Babies and children in the workplace
by Greta Belanger deJong
In this issue you will see a beautiful photo by Josh Blumenthal of our dear friends Melissa Bond (a frequent CATALYST contributor) and Chase Fetter in the act of being married. (That’s Jerry Lazar officiating, and the accompanying story’s author, Dorothee Kocks, is to the left). That was last September. Now the Bond-Fetters are heavy with child, as is “Babying the Buddha” columnist Kindra Fehr.
I’ve never had any of my own, but like babies, and I really like kids. (As I said to my friend Kristen recently: “I want children in my life. I just don’t want them in my body.”) Therefore it’s curious that I’m becoming a de facto spokesperson for babies in the workplace.

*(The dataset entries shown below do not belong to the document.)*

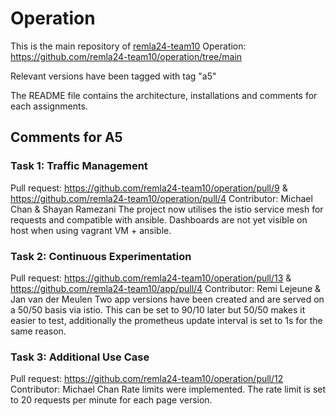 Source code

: # Operation

This is the main repository of [remla24-team10](https://github.com/remla24-team10)
Operation: https://github.com/remla24-team10/operation/tree/main

Relevant versions have been tagged with tag "a5"

The README file contains the architecture, installations and comments for each assignments.



## Comments for A5

### Task 1: Traffic Management
Pull request: https://github.com/remla24-team10/operation/pull/9 & https://github.com/remla24-team10/operation/pull/4
Contributor: Michael Chan & Shayan Ramezani
The project now utilises the istio service mesh for requests and compatible with ansible. Dashboards are not yet visible on host when using vagrant VM + ansible.
### Task 2: Continuous Experimentation
Pull request: https://github.com/remla24-team10/operation/pull/13 & https://github.com/remla24-team10/app/pull/4
Contributor: Remi Lejeune & Jan van der Meulen
Two app versions have been created and are served on a 50/50 basis via istio. This can be set to 90/10 later but 50/50 makes it easier to test, additionally the prometheus update interval is set to 1s for the same reason.
### Task 3: Additional Use Case 
Pull request: https://github.com/remla24-team10/operation/pull/12
Contributor: Michael Chan
Rate limits were implemented. The rate limit is set to 20 requests per minute for each page version. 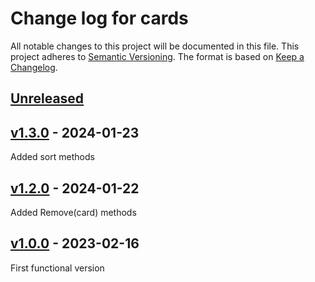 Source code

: # Change log for cards
All notable changes to this project will be documented in this file.
This project adheres to [Semantic Versioning].
The format is based on [Keep a Changelog].
	
## [Unreleased]

## [v1.3.0] - 2024-01-23
Added sort methods

## [v1.2.0] - 2024-01-22
Added Remove(card) methods

## [v1.0.0] - 2023-02-16
First functional version

[Semantic Versioning]: http://semver.org
[Keep a Changelog]: http://keepachangelog.com
[Unreleased]: https://github.com/philhanna/cards/compare/v1.3.0..HEAD
[v1.3.0]: https://github.com/philhanna/cards/compare/v1.2.1..v1.3.0
[v1.2.1]: https://github.com/philhanna/cards/compare/v1.2.0..v1.2.1
[v1.2.0]: https://github.com/philhanna/cards/compare/v1.1.1..v1.2.0
[v1.1.1]: https://github.com/philhanna/cards/compare/v1.1.0..v1.1.1
[v1.1.0]: https://github.com/philhanna/cards/compare/v1.0.1..v1.1.0
[v1.0.1]: https://github.com/philhanna/cards/compare/v1.0.0..v1.0.1
[v1.0.0]: https://github.com/philhanna/cards/compare/v0.1.1..v1.0.0
[v0.1.1]: https://github.com/philhanna/cards/compare/v0.1.0..v0.1.1
[v0.1.0]: https://github.com/philhanna/cards/compare/ef5db44..v0.1.0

A few years ago CATALYST received a first place “Psychologically Healthy Workplace” award from the Utah Psychological Association, in part for our open-door policy regarding babies and children. When you have a lot of young women employed, and you love them and don’t want them to leave, letting them bring their newborns to work is the logical thing. Then the babies grow, and we get attached to them, too; toddlers have proved to be good (or at least amusing) inter-office couriers. A baby would never be unamused for long, with so many doting adults.
Eventually the mommies would go home, some to be full time moms, others—like art director Polly Mottonen—to be part of the cyber workforce (in addition to being a full time mom; it sure looks like giving birth grants a woman an extra six hours to every day.)

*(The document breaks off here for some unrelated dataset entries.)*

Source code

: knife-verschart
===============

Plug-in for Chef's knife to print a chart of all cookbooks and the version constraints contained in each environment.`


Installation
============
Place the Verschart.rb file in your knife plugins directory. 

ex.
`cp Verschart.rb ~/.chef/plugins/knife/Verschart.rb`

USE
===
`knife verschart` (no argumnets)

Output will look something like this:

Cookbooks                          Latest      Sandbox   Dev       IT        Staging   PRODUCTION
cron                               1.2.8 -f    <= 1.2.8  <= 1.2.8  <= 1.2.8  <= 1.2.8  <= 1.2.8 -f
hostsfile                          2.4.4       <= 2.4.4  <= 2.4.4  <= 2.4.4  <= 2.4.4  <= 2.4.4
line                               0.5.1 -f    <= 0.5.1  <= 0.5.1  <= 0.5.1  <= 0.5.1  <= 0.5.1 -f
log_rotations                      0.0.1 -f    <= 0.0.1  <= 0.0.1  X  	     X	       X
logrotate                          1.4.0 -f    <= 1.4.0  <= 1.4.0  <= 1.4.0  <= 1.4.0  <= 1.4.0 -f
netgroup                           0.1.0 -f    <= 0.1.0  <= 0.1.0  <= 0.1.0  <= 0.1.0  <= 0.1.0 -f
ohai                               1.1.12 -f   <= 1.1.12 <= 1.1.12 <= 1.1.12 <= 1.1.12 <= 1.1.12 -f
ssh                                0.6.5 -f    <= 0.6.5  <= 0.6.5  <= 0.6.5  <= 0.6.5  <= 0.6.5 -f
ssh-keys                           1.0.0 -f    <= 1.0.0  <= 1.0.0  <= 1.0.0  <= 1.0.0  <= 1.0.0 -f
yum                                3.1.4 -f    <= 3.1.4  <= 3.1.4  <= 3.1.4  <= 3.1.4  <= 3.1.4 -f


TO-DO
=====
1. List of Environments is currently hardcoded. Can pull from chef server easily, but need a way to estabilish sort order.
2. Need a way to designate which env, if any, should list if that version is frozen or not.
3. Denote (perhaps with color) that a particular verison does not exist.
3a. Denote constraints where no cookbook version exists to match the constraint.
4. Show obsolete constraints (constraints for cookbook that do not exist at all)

Someone wrote a recently released book about babies in the workplace, in which I was quoted. People magazine is working on a story re. babies in the workplace, and has talked to the CATALYST staff several times. Now the Boston Globe is calling, re. the same subject.
How do I weigh in on babies in the workplace? They’re counter-productive. So are these farting dogs under my desk. There’s more to life—and a workday—than productivity. Max Mottonen, age 7, who came to work inutero, still comes to staff meetings. He pays attention and participates (“Only one person talking at a time, please!”). And leaves me notes like the one pictured here. Too bad they have to go to school. Maybe kids in the workplace is an idea I’ll just have to pioneer. Maybe an intern program for the prepubescent crowd. We could do all kinds of fun stuff. We could have an office test kitchen, could go on field trips, and have a big kids section in CAT. And they could walk the dogs. Okay, all you babies, grow! Anty Gret has plans for you. Can’t wait.